(Saved data entries)
%%
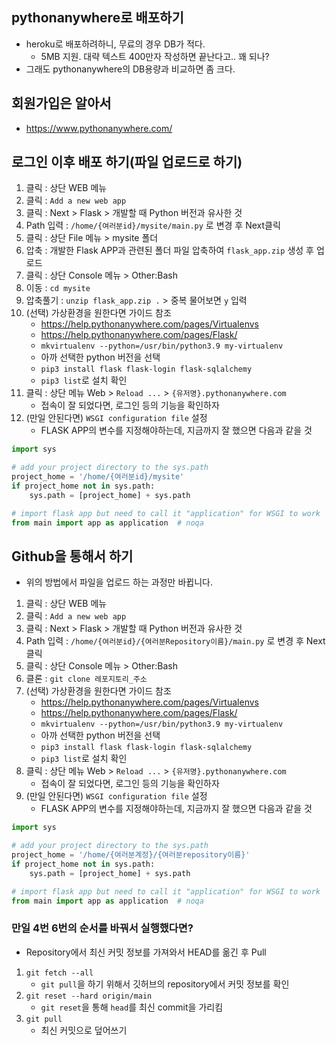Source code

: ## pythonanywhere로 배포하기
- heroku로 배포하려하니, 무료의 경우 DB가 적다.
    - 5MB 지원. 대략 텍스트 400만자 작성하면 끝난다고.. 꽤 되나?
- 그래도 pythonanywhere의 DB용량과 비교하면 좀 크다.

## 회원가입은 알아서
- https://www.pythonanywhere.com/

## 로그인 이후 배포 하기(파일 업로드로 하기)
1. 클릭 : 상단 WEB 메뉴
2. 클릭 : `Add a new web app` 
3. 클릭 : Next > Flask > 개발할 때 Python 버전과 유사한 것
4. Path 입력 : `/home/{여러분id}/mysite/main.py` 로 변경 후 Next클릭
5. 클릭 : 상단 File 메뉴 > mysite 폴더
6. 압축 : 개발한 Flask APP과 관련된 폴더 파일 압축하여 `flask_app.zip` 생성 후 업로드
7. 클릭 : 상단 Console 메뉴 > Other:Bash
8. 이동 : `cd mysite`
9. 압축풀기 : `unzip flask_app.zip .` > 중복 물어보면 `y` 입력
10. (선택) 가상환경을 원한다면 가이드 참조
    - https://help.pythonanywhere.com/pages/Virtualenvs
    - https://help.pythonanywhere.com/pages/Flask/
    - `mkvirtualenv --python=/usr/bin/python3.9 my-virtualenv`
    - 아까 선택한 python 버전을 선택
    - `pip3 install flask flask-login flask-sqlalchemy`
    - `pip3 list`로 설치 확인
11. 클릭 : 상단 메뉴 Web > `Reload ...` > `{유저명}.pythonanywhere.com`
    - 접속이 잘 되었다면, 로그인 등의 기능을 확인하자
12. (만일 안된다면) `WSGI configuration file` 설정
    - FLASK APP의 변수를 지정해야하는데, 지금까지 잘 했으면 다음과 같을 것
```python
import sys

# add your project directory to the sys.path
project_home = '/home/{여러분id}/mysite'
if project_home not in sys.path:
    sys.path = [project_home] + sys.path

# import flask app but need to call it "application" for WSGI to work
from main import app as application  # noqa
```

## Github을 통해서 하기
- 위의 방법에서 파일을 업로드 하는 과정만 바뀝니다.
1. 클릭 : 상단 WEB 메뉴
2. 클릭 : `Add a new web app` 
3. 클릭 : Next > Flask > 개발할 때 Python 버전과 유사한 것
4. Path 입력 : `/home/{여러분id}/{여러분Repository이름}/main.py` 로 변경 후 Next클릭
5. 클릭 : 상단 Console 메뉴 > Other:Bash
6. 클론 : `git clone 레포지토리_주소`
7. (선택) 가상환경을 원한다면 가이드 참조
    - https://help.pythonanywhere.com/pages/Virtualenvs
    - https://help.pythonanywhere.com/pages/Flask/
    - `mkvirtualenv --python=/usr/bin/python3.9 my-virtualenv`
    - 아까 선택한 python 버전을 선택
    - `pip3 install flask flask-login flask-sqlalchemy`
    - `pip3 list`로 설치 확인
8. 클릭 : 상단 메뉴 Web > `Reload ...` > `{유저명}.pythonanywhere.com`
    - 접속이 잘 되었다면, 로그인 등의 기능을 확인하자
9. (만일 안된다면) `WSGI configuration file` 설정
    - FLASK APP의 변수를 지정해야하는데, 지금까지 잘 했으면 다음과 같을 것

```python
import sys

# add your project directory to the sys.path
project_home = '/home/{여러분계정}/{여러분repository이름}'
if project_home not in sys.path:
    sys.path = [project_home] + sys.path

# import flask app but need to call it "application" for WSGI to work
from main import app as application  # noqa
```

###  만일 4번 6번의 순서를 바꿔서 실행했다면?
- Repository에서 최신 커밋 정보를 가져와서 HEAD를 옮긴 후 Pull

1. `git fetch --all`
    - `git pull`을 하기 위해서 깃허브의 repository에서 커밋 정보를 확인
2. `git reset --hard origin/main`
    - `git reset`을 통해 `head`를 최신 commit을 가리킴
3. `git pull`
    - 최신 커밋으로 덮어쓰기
%%
Copy each line of the entries that includes the word "Bash".

7. 클릭 : 상단 Console 메뉴 > Other:Bash
5. 클릭 : 상단 Console 메뉴 > Other:Bash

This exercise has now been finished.